[RECORDS SHOWN]
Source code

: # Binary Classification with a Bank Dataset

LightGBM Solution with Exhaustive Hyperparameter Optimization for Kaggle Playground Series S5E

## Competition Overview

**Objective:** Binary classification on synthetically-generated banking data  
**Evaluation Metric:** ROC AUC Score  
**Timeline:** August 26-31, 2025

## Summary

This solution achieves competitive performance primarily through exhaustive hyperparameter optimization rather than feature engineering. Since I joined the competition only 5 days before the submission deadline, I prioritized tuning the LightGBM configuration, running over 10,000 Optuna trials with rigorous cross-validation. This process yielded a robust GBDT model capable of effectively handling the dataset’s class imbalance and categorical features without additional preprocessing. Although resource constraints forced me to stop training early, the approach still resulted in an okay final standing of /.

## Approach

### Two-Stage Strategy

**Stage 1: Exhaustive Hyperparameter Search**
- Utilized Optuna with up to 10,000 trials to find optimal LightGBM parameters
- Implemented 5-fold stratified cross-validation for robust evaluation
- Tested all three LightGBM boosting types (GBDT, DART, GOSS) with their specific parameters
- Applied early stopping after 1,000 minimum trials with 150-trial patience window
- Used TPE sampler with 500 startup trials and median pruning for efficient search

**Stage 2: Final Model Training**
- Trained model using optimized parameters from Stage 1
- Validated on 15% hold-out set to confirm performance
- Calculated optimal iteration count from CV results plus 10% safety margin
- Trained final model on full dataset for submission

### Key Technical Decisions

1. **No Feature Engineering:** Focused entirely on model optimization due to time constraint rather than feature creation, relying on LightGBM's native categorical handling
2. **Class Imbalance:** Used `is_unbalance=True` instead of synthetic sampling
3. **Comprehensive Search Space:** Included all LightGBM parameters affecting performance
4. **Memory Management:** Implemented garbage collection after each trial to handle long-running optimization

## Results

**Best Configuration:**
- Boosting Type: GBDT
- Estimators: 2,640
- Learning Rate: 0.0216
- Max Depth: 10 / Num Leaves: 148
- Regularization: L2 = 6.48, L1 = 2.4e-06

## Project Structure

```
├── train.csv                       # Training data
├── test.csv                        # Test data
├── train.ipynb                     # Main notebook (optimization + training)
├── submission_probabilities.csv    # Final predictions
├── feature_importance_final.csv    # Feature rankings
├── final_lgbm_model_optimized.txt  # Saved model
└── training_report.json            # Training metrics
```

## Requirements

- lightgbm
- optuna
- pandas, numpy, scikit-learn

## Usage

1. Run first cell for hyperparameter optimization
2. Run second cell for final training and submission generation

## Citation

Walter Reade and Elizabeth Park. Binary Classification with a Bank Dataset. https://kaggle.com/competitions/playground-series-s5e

[BRIEF] Which lines in the listing hold the word "from"? Copy them out.

[TASK ANSWER]
- Trained model using optimized parameters from Stage 1
- Calculated optimal iteration count from CV results plus 10% safety margin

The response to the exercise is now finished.